See also Waldo Frank, Lewis Mumford, Irene Tasker.

References

[1] ‘Connecting Links’ (1967) by Irene Tasker (The Sheildrake Press, 1978), pp. 13-14.
[2] A Neglected Influence – Frederick Matthias Alexander and John Dewey by Eric David McCormack (Mouritz, 2014), pp. 42–43.
[5] Frederick Matthias Alexander – A Family History by Jackie Evans (Phillimore & Co., 2001), pp. 154, 159.
[6] Man's Supreme Inheritance by F. Matthias Alexander (Mouritz, 1996), p. 76.
[7] Prospectus ‘Montessori and Primary Class’ (1916), reproduced in Irene Tasker – Her Life and Work with the Alexander Technique by Regina Stratil (Mouritz, 2020), pp. 304–07.
[8] ‘Frederick Matthias Alexander and the Bureau of Educational Experiments’ by Jeroen Staring in Case Studies Journal vol. 4, issue 9, September 2015, pp. 1-18.

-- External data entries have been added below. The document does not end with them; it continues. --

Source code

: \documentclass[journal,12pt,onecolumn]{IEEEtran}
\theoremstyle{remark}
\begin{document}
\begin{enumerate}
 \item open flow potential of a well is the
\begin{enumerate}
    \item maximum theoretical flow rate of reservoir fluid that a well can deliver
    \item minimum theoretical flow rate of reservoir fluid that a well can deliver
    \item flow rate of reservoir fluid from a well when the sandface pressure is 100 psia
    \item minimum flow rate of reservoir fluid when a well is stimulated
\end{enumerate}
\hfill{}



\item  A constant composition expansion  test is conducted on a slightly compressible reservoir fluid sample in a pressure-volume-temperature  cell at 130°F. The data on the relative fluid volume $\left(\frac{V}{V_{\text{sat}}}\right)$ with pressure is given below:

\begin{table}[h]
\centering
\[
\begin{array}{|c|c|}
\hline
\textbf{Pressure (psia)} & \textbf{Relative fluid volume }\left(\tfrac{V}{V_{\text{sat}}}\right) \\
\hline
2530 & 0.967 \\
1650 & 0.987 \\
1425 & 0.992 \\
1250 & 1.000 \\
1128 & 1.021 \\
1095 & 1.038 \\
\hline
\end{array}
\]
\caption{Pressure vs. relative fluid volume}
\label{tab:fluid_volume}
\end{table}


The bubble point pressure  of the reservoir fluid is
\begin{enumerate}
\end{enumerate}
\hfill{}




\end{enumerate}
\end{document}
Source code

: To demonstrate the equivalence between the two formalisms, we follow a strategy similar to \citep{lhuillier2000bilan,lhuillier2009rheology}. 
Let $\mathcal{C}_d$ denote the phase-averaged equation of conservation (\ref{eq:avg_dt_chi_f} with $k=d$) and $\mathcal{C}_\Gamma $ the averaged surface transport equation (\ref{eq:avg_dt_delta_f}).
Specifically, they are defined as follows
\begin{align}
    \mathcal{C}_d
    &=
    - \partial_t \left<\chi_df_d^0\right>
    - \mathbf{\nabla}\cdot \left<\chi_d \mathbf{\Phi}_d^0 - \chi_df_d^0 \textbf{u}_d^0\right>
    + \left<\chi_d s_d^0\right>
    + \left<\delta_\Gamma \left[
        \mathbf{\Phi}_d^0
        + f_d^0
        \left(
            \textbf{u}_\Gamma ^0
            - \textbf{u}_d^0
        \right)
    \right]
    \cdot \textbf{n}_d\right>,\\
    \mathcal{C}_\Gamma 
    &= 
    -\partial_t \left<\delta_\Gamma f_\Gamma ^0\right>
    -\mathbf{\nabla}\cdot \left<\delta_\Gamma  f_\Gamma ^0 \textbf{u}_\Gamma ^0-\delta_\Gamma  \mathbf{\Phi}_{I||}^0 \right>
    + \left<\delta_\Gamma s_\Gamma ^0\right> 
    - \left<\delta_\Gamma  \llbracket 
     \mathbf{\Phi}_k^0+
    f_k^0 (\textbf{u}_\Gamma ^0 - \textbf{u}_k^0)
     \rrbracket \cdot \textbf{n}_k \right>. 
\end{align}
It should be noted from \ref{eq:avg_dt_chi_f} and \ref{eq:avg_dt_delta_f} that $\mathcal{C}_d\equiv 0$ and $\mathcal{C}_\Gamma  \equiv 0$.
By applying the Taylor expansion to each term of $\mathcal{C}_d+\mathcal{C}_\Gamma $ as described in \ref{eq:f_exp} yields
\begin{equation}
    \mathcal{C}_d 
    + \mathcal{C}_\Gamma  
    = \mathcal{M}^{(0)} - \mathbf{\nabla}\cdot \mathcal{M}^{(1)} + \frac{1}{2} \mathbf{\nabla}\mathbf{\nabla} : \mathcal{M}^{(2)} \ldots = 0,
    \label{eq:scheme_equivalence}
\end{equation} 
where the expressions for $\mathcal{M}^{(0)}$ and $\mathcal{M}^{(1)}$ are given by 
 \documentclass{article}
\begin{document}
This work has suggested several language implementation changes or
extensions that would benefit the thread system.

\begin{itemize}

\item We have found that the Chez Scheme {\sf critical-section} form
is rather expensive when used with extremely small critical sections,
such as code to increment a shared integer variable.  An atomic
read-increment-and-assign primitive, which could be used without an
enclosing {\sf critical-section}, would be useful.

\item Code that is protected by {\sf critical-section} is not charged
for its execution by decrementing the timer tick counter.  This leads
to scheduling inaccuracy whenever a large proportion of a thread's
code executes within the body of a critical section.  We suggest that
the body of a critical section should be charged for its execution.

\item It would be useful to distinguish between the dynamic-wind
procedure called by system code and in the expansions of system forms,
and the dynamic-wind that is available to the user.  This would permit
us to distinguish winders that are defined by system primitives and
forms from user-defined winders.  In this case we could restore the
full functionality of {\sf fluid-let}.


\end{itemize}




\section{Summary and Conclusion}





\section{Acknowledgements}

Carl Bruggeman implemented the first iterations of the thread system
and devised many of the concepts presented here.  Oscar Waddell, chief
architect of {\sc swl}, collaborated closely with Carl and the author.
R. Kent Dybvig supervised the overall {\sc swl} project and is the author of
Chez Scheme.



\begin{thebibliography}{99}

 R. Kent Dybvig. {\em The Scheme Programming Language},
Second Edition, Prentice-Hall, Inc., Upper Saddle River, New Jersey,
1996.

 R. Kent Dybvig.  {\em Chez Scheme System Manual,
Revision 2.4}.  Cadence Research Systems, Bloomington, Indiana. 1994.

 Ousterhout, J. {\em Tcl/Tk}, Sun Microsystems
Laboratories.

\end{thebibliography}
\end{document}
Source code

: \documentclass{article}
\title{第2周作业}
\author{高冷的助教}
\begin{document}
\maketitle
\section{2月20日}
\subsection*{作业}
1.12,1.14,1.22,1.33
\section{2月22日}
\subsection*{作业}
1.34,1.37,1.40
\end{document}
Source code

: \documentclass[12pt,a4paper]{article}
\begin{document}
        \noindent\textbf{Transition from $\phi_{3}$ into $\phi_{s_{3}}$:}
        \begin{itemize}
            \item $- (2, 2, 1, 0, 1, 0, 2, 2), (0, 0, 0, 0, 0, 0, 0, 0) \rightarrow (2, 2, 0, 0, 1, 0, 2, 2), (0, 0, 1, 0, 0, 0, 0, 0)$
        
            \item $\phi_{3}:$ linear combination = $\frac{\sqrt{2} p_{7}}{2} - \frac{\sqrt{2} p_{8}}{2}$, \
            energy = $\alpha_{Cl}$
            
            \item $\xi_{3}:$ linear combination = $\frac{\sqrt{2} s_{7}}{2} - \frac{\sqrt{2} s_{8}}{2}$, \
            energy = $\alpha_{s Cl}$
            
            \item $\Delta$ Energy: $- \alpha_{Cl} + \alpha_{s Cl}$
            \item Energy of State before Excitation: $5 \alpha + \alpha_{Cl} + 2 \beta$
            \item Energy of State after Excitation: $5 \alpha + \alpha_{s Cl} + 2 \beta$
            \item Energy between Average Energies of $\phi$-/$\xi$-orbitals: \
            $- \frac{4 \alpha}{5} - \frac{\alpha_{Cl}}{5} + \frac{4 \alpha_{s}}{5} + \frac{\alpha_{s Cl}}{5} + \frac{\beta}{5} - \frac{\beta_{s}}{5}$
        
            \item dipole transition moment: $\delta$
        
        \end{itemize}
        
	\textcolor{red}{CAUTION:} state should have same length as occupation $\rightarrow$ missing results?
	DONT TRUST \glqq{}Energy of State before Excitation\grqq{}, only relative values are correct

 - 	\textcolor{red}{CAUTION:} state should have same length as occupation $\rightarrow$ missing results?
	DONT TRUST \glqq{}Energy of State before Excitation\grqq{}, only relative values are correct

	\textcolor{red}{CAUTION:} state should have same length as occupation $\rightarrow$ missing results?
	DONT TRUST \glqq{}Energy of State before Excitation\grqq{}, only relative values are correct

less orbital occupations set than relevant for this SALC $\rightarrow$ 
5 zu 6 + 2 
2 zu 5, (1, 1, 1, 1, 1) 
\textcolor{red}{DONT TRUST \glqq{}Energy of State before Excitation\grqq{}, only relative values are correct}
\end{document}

[9] The Child and the World by Margaret Naumburg (Harcourt, Brace & Co., 1928), pp. 258–59.
[10] The Child and the World by Margaret Naumburg (Harcourt, Brace & Co., 1928), pp. 260–62.
[11] The Child and the World by Margaret Naumburg (Harcourt, Brace & Co., 1928), pp. 263–65.
[12] A Neglected Influence – Frederick Matthias Alexander and John Dewey by Eric David McCormack (Mouritz, 2014), p. 48, footnote 33.
[13] [Old website: dla.library.upenn.edu/dla/ead/ead.html?q=Naumburg&id=EAD_upenn_rbml_MsColl294&], Retrieved 24 January 2019.
[14] ‘Margaret Naumburg and the Alexander’ by Ruth Diamond in AmSAT Journal issue no. 18 (Spring 2021), pp. 2–13.